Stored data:
○ ○ ○

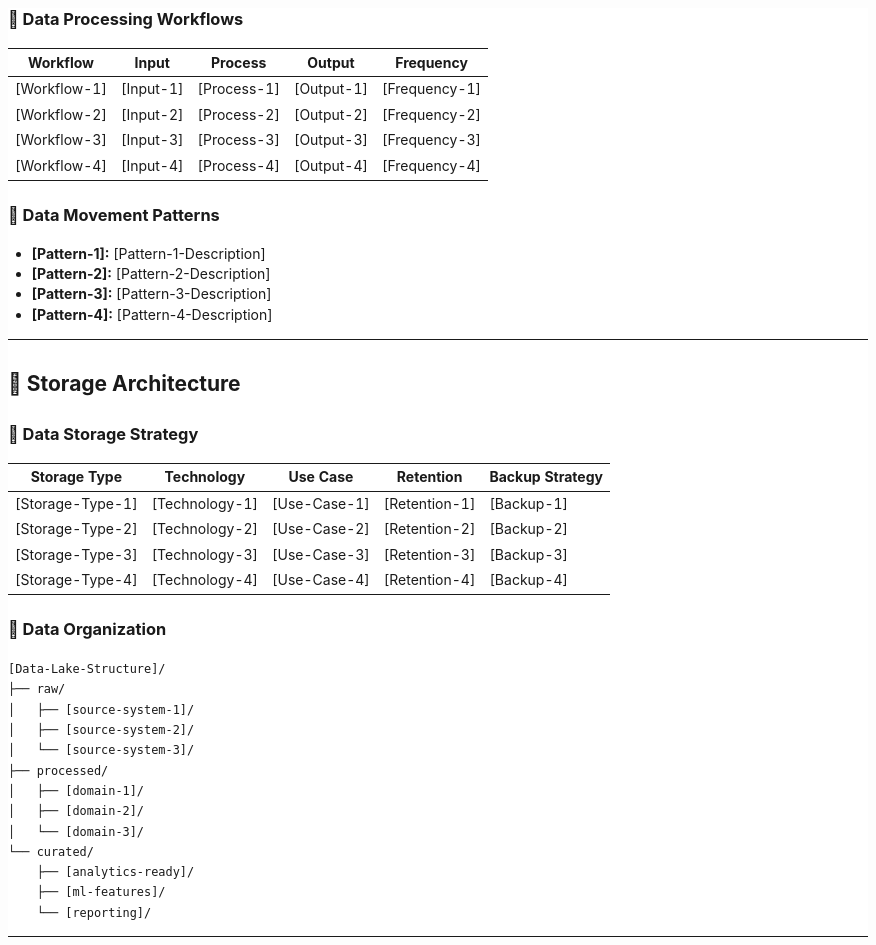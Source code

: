 ### 📌 Data Processing Workflows
| Workflow | Input | Process | Output | Frequency |
|----------|-------|---------|--------|-----------|
| [Workflow-1] | [Input-1] | [Process-1] | [Output-1] | [Frequency-1] |
| [Workflow-2] | [Input-2] | [Process-2] | [Output-2] | [Frequency-2] |
| [Workflow-3] | [Input-3] | [Process-3] | [Output-3] | [Frequency-3] |
| [Workflow-4] | [Input-4] | [Process-4] | [Output-4] | [Frequency-4] |

### 📌 Data Movement Patterns
- **[Pattern-1]:** [Pattern-1-Description]
- **[Pattern-2]:** [Pattern-2-Description]
- **[Pattern-3]:** [Pattern-3-Description]
- **[Pattern-4]:** [Pattern-4-Description]

---

## 📕 Storage Architecture

### 📌 Data Storage Strategy
| Storage Type | Technology | Use Case | Retention | Backup Strategy |
|--------------|------------|----------|-----------|----------------|
| [Storage-Type-1] | [Technology-1] | [Use-Case-1] | [Retention-1] | [Backup-1] |
| [Storage-Type-2] | [Technology-2] | [Use-Case-2] | [Retention-2] | [Backup-2] |
| [Storage-Type-3] | [Technology-3] | [Use-Case-3] | [Retention-3] | [Backup-3] |
| [Storage-Type-4] | [Technology-4] | [Use-Case-4] | [Retention-4] | [Backup-4] |

### 📌 Data Organization
```
[Data-Lake-Structure]/
├── raw/
│   ├── [source-system-1]/
│   ├── [source-system-2]/
│   └── [source-system-3]/
├── processed/
│   ├── [domain-1]/
│   ├── [domain-2]/
│   └── [domain-3]/
└── curated/
    ├── [analytics-ready]/
    ├── [ml-features]/
    └── [reporting]/
```

---
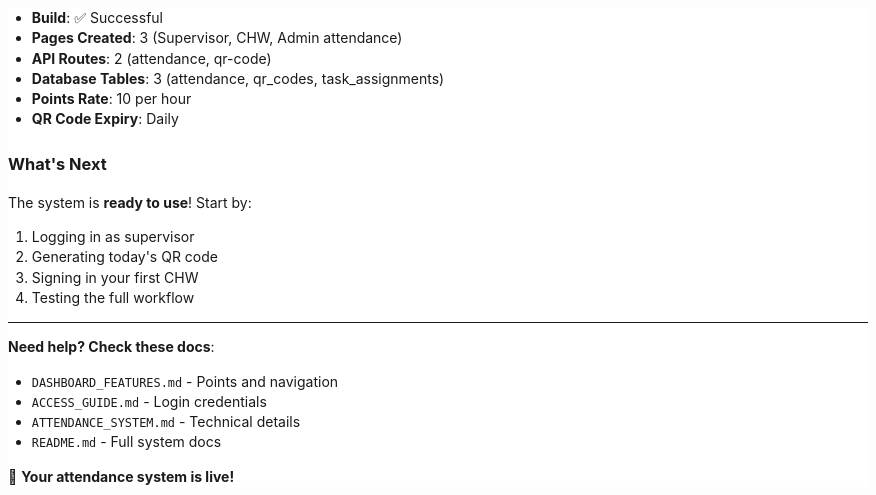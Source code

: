 - **Build**: ✅ Successful
- **Pages Created**: 3 (Supervisor, CHW, Admin attendance)
- **API Routes**: 2 (attendance, qr-code)
- **Database Tables**: 3 (attendance, qr_codes, task_assignments)
- **Points Rate**: 10 per hour
- **QR Code Expiry**: Daily

### What's Next

The system is **ready to use**! Start by:
1. Logging in as supervisor
2. Generating today's QR code
3. Signing in your first CHW
4. Testing the full workflow

---

**Need help? Check these docs**:
- `DASHBOARD_FEATURES.md` - Points and navigation
- `ACCESS_GUIDE.md` - Login credentials
- `ATTENDANCE_SYSTEM.md` - Technical details
- `README.md` - Full system docs

🎉 **Your attendance system is live!**

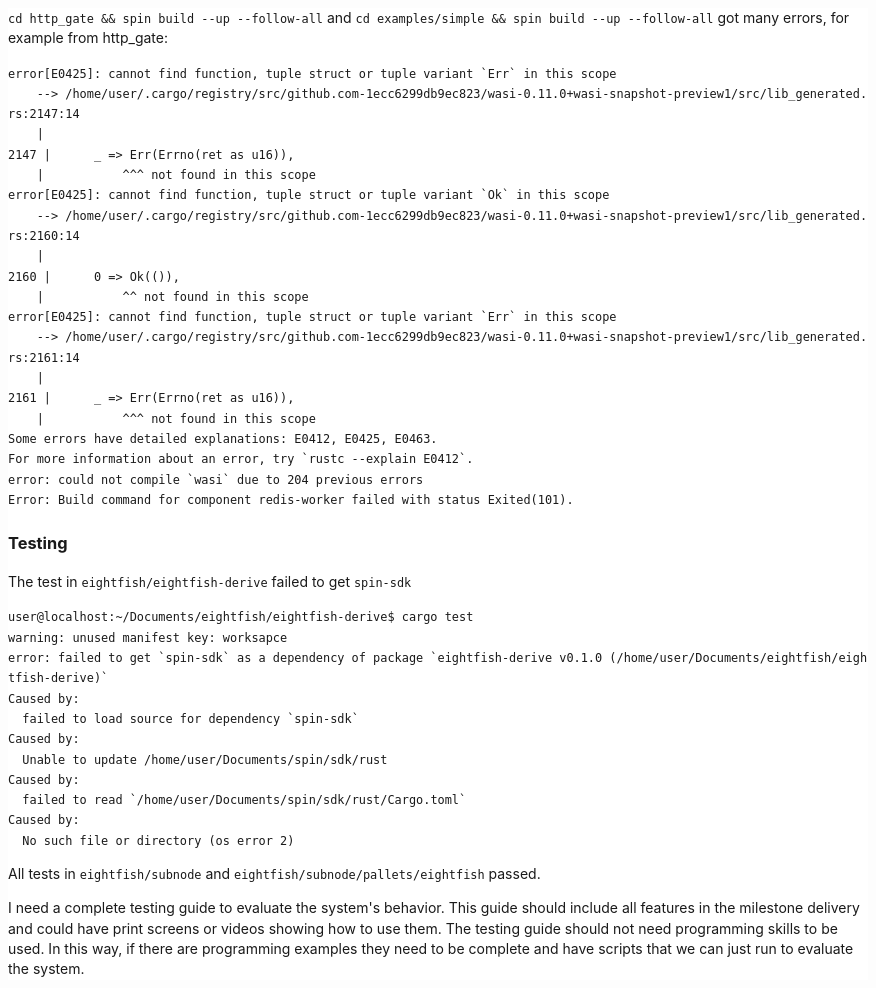 `cd http_gate && spin build --up --follow-all` and `cd examples/simple && spin build --up --follow-all` got many errors, for example from http_gate:

```
error[E0425]: cannot find function, tuple struct or tuple variant `Err` in this scope
	--> /home/user/.cargo/registry/src/github.com-1ecc6299db9ec823/wasi-0.11.0+wasi-snapshot-preview1/src/lib_generated.rs:2147:14
 	|
2147 |     	_ => Err(Errno(ret as u16)),
 	|          	^^^ not found in this scope
error[E0425]: cannot find function, tuple struct or tuple variant `Ok` in this scope
	--> /home/user/.cargo/registry/src/github.com-1ecc6299db9ec823/wasi-0.11.0+wasi-snapshot-preview1/src/lib_generated.rs:2160:14
 	|
2160 |     	0 => Ok(()),
 	|          	^^ not found in this scope
error[E0425]: cannot find function, tuple struct or tuple variant `Err` in this scope
	--> /home/user/.cargo/registry/src/github.com-1ecc6299db9ec823/wasi-0.11.0+wasi-snapshot-preview1/src/lib_generated.rs:2161:14
 	|
2161 |     	_ => Err(Errno(ret as u16)),
 	|          	^^^ not found in this scope
Some errors have detailed explanations: E0412, E0425, E0463.
For more information about an error, try `rustc --explain E0412`.
error: could not compile `wasi` due to 204 previous errors
Error: Build command for component redis-worker failed with status Exited(101).
```

### Testing

The test in `eightfish/eightfish-derive` failed to get `spin-sdk`

```
user@localhost:~/Documents/eightfish/eightfish-derive$ cargo test
warning: unused manifest key: worksapce
error: failed to get `spin-sdk` as a dependency of package `eightfish-derive v0.1.0 (/home/user/Documents/eightfish/eightfish-derive)`
Caused by:
  failed to load source for dependency `spin-sdk`
Caused by:
  Unable to update /home/user/Documents/spin/sdk/rust
Caused by:
  failed to read `/home/user/Documents/spin/sdk/rust/Cargo.toml`
Caused by:
  No such file or directory (os error 2)
```

All tests in `eightfish/subnode` and `eightfish/subnode/pallets/eightfish` passed.

I need a complete testing guide to evaluate the system's behavior. This guide should include all features in the milestone delivery and could have print screens or videos showing how to use them. The testing guide should not need programming skills to be used. In this way, if there are programming examples they need to be complete and have scripts that we can just run to evaluate the system.
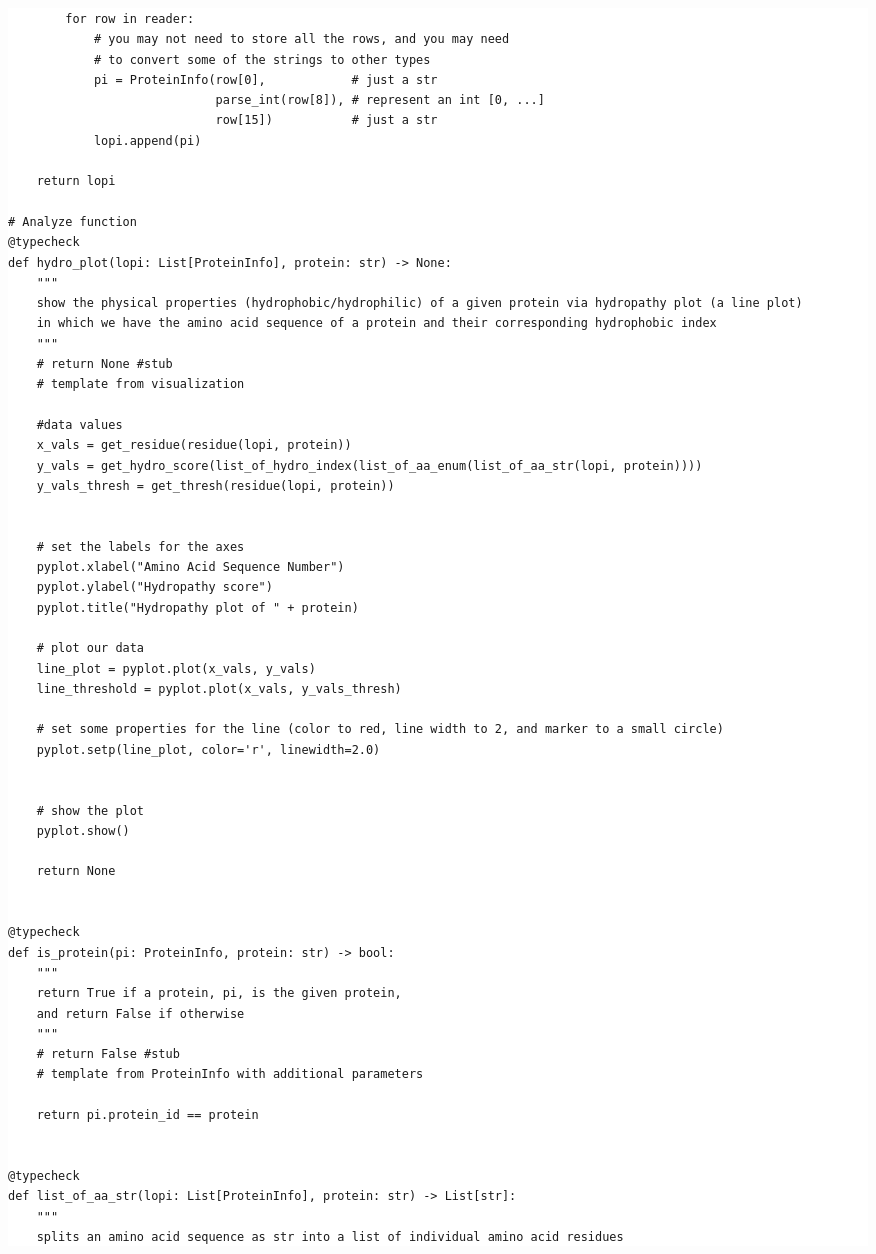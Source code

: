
 ```
        for row in reader:
            # you may not need to store all the rows, and you may need
            # to convert some of the strings to other types
            pi = ProteinInfo(row[0],            # just a str
                             parse_int(row[8]), # represent an int [0, ...]
                             row[15])           # just a str
            lopi.append(pi)
    
    return lopi

# Analyze function
@typecheck
def hydro_plot(lopi: List[ProteinInfo], protein: str) -> None: 
    """ 
    show the physical properties (hydrophobic/hydrophilic) of a given protein via hydropathy plot (a line plot)
    in which we have the amino acid sequence of a protein and their corresponding hydrophobic index
    """ 
    # return None #stub
    # template from visualization
    
    #data values
    x_vals = get_residue(residue(lopi, protein))
    y_vals = get_hydro_score(list_of_hydro_index(list_of_aa_enum(list_of_aa_str(lopi, protein))))
    y_vals_thresh = get_thresh(residue(lopi, protein))
    
    
    # set the labels for the axes
    pyplot.xlabel("Amino Acid Sequence Number")
    pyplot.ylabel("Hydropathy score")
    pyplot.title("Hydropathy plot of " + protein)
    
    # plot our data 
    line_plot = pyplot.plot(x_vals, y_vals)
    line_threshold = pyplot.plot(x_vals, y_vals_thresh)

    # set some properties for the line (color to red, line width to 2, and marker to a small circle)
    pyplot.setp(line_plot, color='r', linewidth=2.0)
    
    
    # show the plot
    pyplot.show()
    
    return None


@typecheck
def is_protein(pi: ProteinInfo, protein: str) -> bool:
    """
    return True if a protein, pi, is the given protein,
    and return False if otherwise
    """
    # return False #stub
    # template from ProteinInfo with additional parameters
    
    return pi.protein_id == protein


@typecheck
def list_of_aa_str(lopi: List[ProteinInfo], protein: str) -> List[str]:
    """
    splits an amino acid sequence as str into a list of individual amino acid residues
```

○ ○ ○

- What is required
Reproduce the data above line for line, excluding every picture.

- Answer for this exercise
Source code

: ### 📌 Data Processing Workflows
| Workflow | Input | Process | Output | Frequency |
|----------|-------|---------|--------|-----------|
| [Workflow-1] | [Input-1] | [Process-1] | [Output-1] | [Frequency-1] |
| [Workflow-2] | [Input-2] | [Process-2] | [Output-2] | [Frequency-2] |
| [Workflow-3] | [Input-3] | [Process-3] | [Output-3] | [Frequency-3] |
| [Workflow-4] | [Input-4] | [Process-4] | [Output-4] | [Frequency-4] |

### 📌 Data Movement Patterns
- **[Pattern-1]:** [Pattern-1-Description]
- **[Pattern-2]:** [Pattern-2-Description]
- **[Pattern-3]:** [Pattern-3-Description]
- **[Pattern-4]:** [Pattern-4-Description]

---

## 📕 Storage Architecture

### 📌 Data Storage Strategy
| Storage Type | Technology | Use Case | Retention | Backup Strategy |
|--------------|------------|----------|-----------|----------------|
| [Storage-Type-1] | [Technology-1] | [Use-Case-1] | [Retention-1] | [Backup-1] |
| [Storage-Type-2] | [Technology-2] | [Use-Case-2] | [Retention-2] | [Backup-2] |
| [Storage-Type-3] | [Technology-3] | [Use-Case-3] | [Retention-3] | [Backup-3] |
| [Storage-Type-4] | [Technology-4] | [Use-Case-4] | [Retention-4] | [Backup-4] |

### 📌 Data Organization
```
[Data-Lake-Structure]/
├── raw/
│   ├── [source-system-1]/
│   ├── [source-system-2]/
│   └── [source-system-3]/
├── processed/
│   ├── [domain-1]/
│   ├── [domain-2]/
│   └── [domain-3]/
└── curated/
    ├── [analytics-ready]/
    ├── [ml-features]/
    └── [reporting]/
```

---
Source code

: - **Build**: ✅ Successful
- **Pages Created**: 3 (Supervisor, CHW, Admin attendance)
- **API Routes**: 2 (attendance, qr-code)
- **Database Tables**: 3 (attendance, qr_codes, task_assignments)
- **Points Rate**: 10 per hour
- **QR Code Expiry**: Daily

### What's Next

The system is **ready to use**! Start by:
1. Logging in as supervisor
2. Generating today's QR code
3. Signing in your first CHW
4. Testing the full workflow

---

**Need help? Check these docs**:
- `DASHBOARD_FEATURES.md` - Points and navigation
- `ACCESS_GUIDE.md` - Login credentials
- `ATTENDANCE_SYSTEM.md` - Technical details
- `README.md` - Full system docs

🎉 **Your attendance system is live!**

 `cd http_gate && spin build --up --follow-all` and `cd examples/simple && spin build --up --follow-all` got many errors, for example from http_gate:

```
error[E0425]: cannot find function, tuple struct or tuple variant `Err` in this scope
	--> /home/user/.cargo/registry/src/github.com-1ecc6299db9ec823/wasi-0.11.0+wasi-snapshot-preview1/src/lib_generated.rs:2147:14
 	|
2147 |     	_ => Err(Errno(ret as u16)),
 	|          	^^^ not found in this scope
error[E0425]: cannot find function, tuple struct or tuple variant `Ok` in this scope
	--> /home/user/.cargo/registry/src/github.com-1ecc6299db9ec823/wasi-0.11.0+wasi-snapshot-preview1/src/lib_generated.rs:2160:14
 	|
2160 |     	0 => Ok(()),
 	|          	^^ not found in this scope
error[E0425]: cannot find function, tuple struct or tuple variant `Err` in this scope
	--> /home/user/.cargo/registry/src/github.com-1ecc6299db9ec823/wasi-0.11.0+wasi-snapshot-preview1/src/lib_generated.rs:2161:14
 	|
2161 |     	_ => Err(Errno(ret as u16)),
 	|          	^^^ not found in this scope
Some errors have detailed explanations: E0412, E0425, E0463.
For more information about an error, try `rustc --explain E0412`.
error: could not compile `wasi` due to 204 previous errors
Error: Build command for component redis-worker failed with status Exited(101).
```

### Testing

The test in `eightfish/eightfish-derive` failed to get `spin-sdk`

```
user@localhost:~/Documents/eightfish/eightfish-derive$ cargo test
warning: unused manifest key: worksapce
error: failed to get `spin-sdk` as a dependency of package `eightfish-derive v0.1.0 (/home/user/Documents/eightfish/eightfish-derive)`
Caused by:
  failed to load source for dependency `spin-sdk`
Caused by:
  Unable to update /home/user/Documents/spin/sdk/rust
Caused by:
  failed to read `/home/user/Documents/spin/sdk/rust/Cargo.toml`
Caused by:
  No such file or directory (os error 2)
```

All tests in `eightfish/subnode` and `eightfish/subnode/pallets/eightfish` passed.

I need a complete testing guide to evaluate the system's behavior. This guide should include all features in the milestone delivery and could have print screens or videos showing how to use them. The testing guide should not need programming skills to be used. In this way, if there are programming examples they need to be complete and have scripts that we can just run to evaluate the system.
Source code

:
 ```
        for row in reader:
            # you may not need to store all the rows, and you may need
            # to convert some of the strings to other types
            pi = ProteinInfo(row[0],            # just a str
                             parse_int(row[8]), # represent an int [0, ...]
                             row[15])           # just a str
            lopi.append(pi)
    
    return lopi

# Analyze function
@typecheck
def hydro_plot(lopi: List[ProteinInfo], protein: str) -> None: 
    """ 
    show the physical properties (hydrophobic/hydrophilic) of a given protein via hydropathy plot (a line plot)
    in which we have the amino acid sequence of a protein and their corresponding hydrophobic index
    """ 
    # return None #stub
    # template from visualization
    
    #data values
    x_vals = get_residue(residue(lopi, protein))
    y_vals = get_hydro_score(list_of_hydro_index(list_of_aa_enum(list_of_aa_str(lopi, protein))))
    y_vals_thresh = get_thresh(residue(lopi, protein))
    
    
    # set the labels for the axes
    pyplot.xlabel("Amino Acid Sequence Number")
    pyplot.ylabel("Hydropathy score")
    pyplot.title("Hydropathy plot of " + protein)
    
    # plot our data 
    line_plot = pyplot.plot(x_vals, y_vals)
    line_threshold = pyplot.plot(x_vals, y_vals_thresh)

    # set some properties for the line (color to red, line width to 2, and marker to a small circle)
    pyplot.setp(line_plot, color='r', linewidth=2.0)
    
    
    # show the plot
    pyplot.show()
    
    return None


@typecheck
def is_protein(pi: ProteinInfo, protein: str) -> bool:
    """
    return True if a protein, pi, is the given protein,
    and return False if otherwise
    """
    # return False #stub
    # template from ProteinInfo with additional parameters
    
    return pi.protein_id == protein


@typecheck
def list_of_aa_str(lopi: List[ProteinInfo], protein: str) -> List[str]:
    """
    splits an amino acid sequence as str into a list of individual amino acid residues
```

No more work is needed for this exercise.